This article first appeared in The Atlantic.

Laptops aren’t exactly quaint yet, but we’ve officially reached the point in the mobile revolution when desktop Internet access is waning.

The trend toward smartphones—and away from desktops—has been underway for the better part of a decade. But in recent years, the shift toward mobile has been particularly pronounced. In 2014, by several measures, total mobile Internet usage outpaced desktop Internet access. In Africa and Asia, people of all ages call smartphones—not laptops—the most important device they use to go online, according to a GlobalWebIndex survey last year. Worldwide, most people under age 34 say the same thing.

A look at the web’s most popular sites is similarly telling. More than half of Facebook’s roughly 1.7 billion monthly users visit the site exclusively from their smartphones—that’s 894 million mobile-only users each month, up from 581 million such users last year and 341 million mobile-only users in 2014, according to the company’s latest earnings report.

Google confirmed last year that more searches come from mobile devices than computers in 10 countries, including the United States. Over the holiday season, Amazon said more than 60 percent of shoppers used mobile. And Wikipedia, which recently revamped the way it tracks site traffic, says it’s getting more mobile than desktop visits to its English language site.

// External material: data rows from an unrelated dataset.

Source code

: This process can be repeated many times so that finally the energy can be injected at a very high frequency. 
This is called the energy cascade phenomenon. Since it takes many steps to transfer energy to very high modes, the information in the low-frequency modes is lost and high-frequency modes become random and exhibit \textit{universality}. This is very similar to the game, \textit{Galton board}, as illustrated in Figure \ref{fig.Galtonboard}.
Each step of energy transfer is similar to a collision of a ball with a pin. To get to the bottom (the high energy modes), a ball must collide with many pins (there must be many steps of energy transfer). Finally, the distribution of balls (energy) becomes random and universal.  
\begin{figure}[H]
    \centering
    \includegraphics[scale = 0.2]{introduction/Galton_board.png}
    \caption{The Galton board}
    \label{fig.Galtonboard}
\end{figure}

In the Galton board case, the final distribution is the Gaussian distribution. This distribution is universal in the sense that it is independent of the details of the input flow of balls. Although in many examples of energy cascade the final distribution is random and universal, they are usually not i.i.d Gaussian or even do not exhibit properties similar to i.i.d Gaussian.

In April, Wikipedia had about 361 million unique visits from smartphones and tablets compared with some 229 million from desktops—meaning roughly 61 percent of traffic to the English-language version of Wikipedia came from mobile devices, according to data provided by a spokeswoman.

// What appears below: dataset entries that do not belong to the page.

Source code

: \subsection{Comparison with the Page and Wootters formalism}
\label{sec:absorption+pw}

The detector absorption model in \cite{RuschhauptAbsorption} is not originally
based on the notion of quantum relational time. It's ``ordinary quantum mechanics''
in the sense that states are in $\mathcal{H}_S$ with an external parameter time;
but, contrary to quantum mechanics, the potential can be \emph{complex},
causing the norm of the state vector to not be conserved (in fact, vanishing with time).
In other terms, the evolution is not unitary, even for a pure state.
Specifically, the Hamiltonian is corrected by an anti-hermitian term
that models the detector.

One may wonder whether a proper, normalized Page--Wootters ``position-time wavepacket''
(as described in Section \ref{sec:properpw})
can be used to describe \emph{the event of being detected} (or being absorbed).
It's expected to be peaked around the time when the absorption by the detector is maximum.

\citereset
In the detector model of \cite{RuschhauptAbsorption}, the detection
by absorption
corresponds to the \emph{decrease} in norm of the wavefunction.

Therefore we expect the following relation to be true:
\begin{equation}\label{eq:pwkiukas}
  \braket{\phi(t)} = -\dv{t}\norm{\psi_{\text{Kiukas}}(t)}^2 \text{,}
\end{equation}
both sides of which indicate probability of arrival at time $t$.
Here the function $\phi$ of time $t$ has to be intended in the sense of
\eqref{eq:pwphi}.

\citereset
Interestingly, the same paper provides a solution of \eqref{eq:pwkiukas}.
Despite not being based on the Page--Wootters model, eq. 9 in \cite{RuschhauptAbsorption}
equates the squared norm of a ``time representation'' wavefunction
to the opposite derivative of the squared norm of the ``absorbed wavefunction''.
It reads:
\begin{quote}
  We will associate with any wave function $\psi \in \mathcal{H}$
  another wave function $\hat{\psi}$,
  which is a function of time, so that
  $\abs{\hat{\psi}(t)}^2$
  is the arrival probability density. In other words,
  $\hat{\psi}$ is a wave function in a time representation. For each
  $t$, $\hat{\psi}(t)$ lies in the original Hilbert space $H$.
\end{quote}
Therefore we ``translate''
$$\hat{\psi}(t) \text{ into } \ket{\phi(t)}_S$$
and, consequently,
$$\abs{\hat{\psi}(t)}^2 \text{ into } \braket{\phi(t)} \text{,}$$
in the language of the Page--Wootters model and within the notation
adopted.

The trend toward mobile-only is likely to continue. Last month, the audience-tracking firm Nielsen found that smartphones are the most-used medium in the United States—beating out television, radio, and desktops, even though more Americans own TVs and radios than smartphones.

“Consumers carry their phones everywhere,” said Glenn Enoch, a vice president at Nielsen, in a statement about the findings. “High penetration plus portability and customized functionality have made them a staple of consumers’ media diet.”